(Stored data entries):
=== Begin Enclosure ===

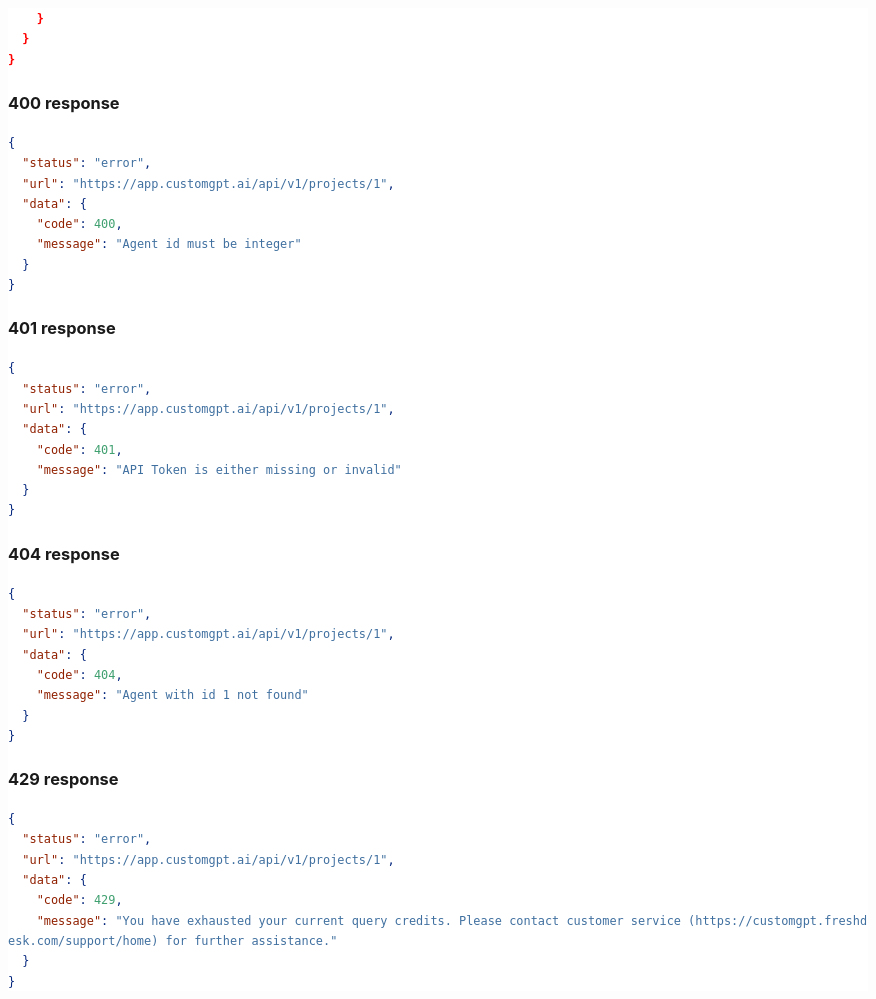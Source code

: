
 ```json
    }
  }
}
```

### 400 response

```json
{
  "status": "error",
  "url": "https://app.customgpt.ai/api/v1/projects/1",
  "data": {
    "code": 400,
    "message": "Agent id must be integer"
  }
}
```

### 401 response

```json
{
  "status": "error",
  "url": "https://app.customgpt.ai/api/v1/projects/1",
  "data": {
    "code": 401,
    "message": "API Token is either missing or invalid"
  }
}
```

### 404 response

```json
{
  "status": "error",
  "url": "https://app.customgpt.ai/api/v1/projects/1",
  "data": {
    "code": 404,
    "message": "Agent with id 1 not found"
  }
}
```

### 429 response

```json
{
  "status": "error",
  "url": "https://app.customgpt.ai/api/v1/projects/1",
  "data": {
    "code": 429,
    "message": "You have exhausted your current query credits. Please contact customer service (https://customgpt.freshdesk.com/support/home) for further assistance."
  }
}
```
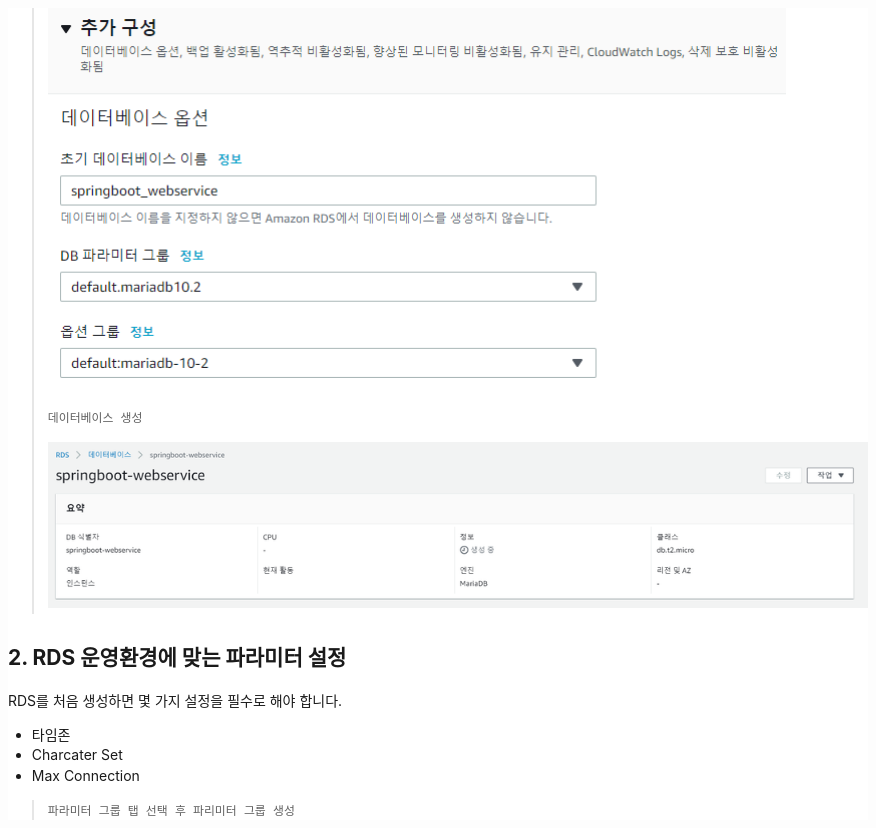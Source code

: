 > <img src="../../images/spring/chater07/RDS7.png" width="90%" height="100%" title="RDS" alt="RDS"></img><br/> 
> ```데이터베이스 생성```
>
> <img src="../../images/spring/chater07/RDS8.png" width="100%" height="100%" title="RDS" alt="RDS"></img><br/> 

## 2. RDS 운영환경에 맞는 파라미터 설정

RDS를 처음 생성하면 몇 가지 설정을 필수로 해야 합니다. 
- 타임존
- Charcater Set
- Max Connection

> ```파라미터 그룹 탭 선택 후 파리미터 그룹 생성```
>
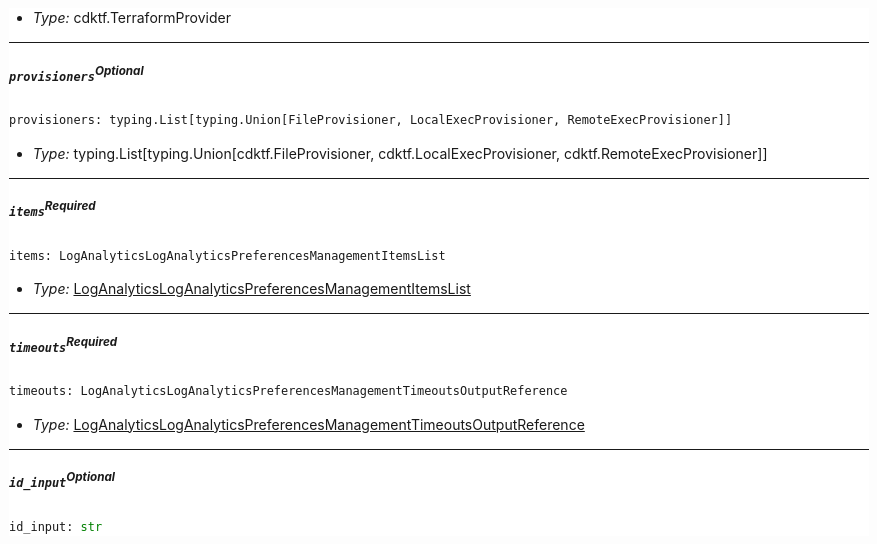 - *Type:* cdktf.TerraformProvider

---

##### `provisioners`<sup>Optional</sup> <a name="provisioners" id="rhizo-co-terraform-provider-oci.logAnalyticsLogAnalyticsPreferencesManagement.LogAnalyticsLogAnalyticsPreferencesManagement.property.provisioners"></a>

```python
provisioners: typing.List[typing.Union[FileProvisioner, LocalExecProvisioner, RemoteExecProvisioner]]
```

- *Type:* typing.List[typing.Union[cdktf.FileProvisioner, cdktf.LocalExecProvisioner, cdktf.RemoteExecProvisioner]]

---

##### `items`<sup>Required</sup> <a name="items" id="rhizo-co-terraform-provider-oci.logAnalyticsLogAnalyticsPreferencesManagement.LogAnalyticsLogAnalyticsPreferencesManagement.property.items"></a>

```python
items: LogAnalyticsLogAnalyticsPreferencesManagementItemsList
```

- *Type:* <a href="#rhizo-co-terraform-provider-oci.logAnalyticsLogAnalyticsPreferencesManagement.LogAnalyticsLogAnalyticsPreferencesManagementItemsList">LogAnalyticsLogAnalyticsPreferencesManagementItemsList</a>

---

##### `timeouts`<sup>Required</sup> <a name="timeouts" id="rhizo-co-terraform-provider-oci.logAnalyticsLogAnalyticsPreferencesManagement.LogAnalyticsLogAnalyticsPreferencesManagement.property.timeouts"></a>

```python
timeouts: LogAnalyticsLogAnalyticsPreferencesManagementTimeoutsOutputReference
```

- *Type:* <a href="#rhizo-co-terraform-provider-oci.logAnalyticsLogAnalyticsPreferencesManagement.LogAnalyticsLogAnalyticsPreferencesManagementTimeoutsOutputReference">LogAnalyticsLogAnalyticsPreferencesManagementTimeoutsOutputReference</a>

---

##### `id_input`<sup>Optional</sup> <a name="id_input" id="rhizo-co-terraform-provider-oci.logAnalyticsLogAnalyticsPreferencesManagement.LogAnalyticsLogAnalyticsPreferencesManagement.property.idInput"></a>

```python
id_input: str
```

=== End Enclosure ===

(GOAL OF THE EXERCISE):
From the records above, copy each line in which the string "name" occurs.

(OUTPUT):
##### `provisioners`<sup>Optional</sup> <a name="provisioners" id="rhizo-co-terraform-provider-oci.logAnalyticsLogAnalyticsPreferencesManagement.LogAnalyticsLogAnalyticsPreferencesManagement.property.provisioners"></a>
##### `items`<sup>Required</sup> <a name="items" id="rhizo-co-terraform-provider-oci.logAnalyticsLogAnalyticsPreferencesManagement.LogAnalyticsLogAnalyticsPreferencesManagement.property.items"></a>
##### `timeouts`<sup>Required</sup> <a name="timeouts" id="rhizo-co-terraform-provider-oci.logAnalyticsLogAnalyticsPreferencesManagement.LogAnalyticsLogAnalyticsPreferencesManagement.property.timeouts"></a>
##### `id_input`<sup>Optional</sup> <a name="id_input" id="rhizo-co-terraform-provider-oci.logAnalyticsLogAnalyticsPreferencesManagement.LogAnalyticsLogAnalyticsPreferencesManagement.property.idInput"></a>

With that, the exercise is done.